==== DATA SUPPLIED ====

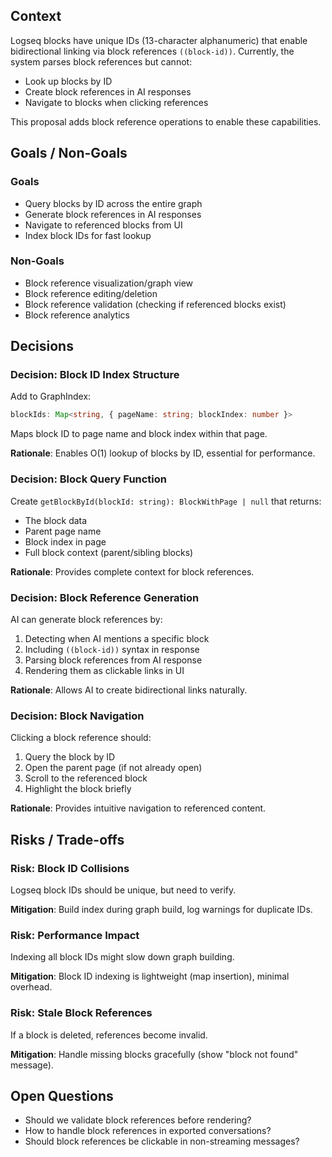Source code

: ## Context

Logseq blocks have unique IDs (13-character alphanumeric) that enable bidirectional linking via block references `((block-id))`. Currently, the system parses block references but cannot:
- Look up blocks by ID
- Create block references in AI responses
- Navigate to blocks when clicking references

This proposal adds block reference operations to enable these capabilities.

## Goals / Non-Goals

### Goals
- Query blocks by ID across the entire graph
- Generate block references in AI responses
- Navigate to referenced blocks from UI
- Index block IDs for fast lookup

### Non-Goals
- Block reference visualization/graph view
- Block reference editing/deletion
- Block reference validation (checking if referenced blocks exist)
- Block reference analytics

## Decisions

### Decision: Block ID Index Structure
Add to GraphIndex:
```typescript
blockIds: Map<string, { pageName: string; blockIndex: number }>
```

Maps block ID to page name and block index within that page.

**Rationale**: Enables O(1) lookup of blocks by ID, essential for performance.

### Decision: Block Query Function
Create `getBlockById(blockId: string): BlockWithPage | null` that returns:
- The block data
- Parent page name
- Block index in page
- Full block context (parent/sibling blocks)

**Rationale**: Provides complete context for block references.

### Decision: Block Reference Generation
AI can generate block references by:
1. Detecting when AI mentions a specific block
2. Including `((block-id))` syntax in response
3. Parsing block references from AI response
4. Rendering them as clickable links in UI

**Rationale**: Allows AI to create bidirectional links naturally.

### Decision: Block Navigation
Clicking a block reference should:
1. Query the block by ID
2. Open the parent page (if not already open)
3. Scroll to the referenced block
4. Highlight the block briefly

**Rationale**: Provides intuitive navigation to referenced content.

## Risks / Trade-offs

### Risk: Block ID Collisions
Logseq block IDs should be unique, but need to verify.

**Mitigation**: Build index during graph build, log warnings for duplicate IDs.

### Risk: Performance Impact
Indexing all block IDs might slow down graph building.

**Mitigation**: Block ID indexing is lightweight (map insertion), minimal overhead.

### Risk: Stale Block References
If a block is deleted, references become invalid.

**Mitigation**: Handle missing blocks gracefully (show "block not found" message).

## Open Questions

- Should we validate block references before rendering?
- How to handle block references in exported conversations?
- Should block references be clickable in non-streaming messages?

====

For this exercise, repeat exactly the lines of the data above from the one with "Clicking a block" down to the one with "- Should we", both end lines included.

THE COMPLETED TASK:
Clicking a block reference should:
1. Query the block by ID
2. Open the parent page (if not already open)
3. Scroll to the referenced block
4. Highlight the block briefly

**Rationale**: Provides intuitive navigation to referenced content.

## Risks / Trade-offs

### Risk: Block ID Collisions
Logseq block IDs should be unique, but need to verify.

**Mitigation**: Build index during graph build, log warnings for duplicate IDs.

### Risk: Performance Impact
Indexing all block IDs might slow down graph building.

**Mitigation**: Block ID indexing is lightweight (map insertion), minimal overhead.

### Risk: Stale Block References
If a block is deleted, references become invalid.

**Mitigation**: Handle missing blocks gracefully (show "block not found" message).

## Open Questions

- Should we validate block references before rendering?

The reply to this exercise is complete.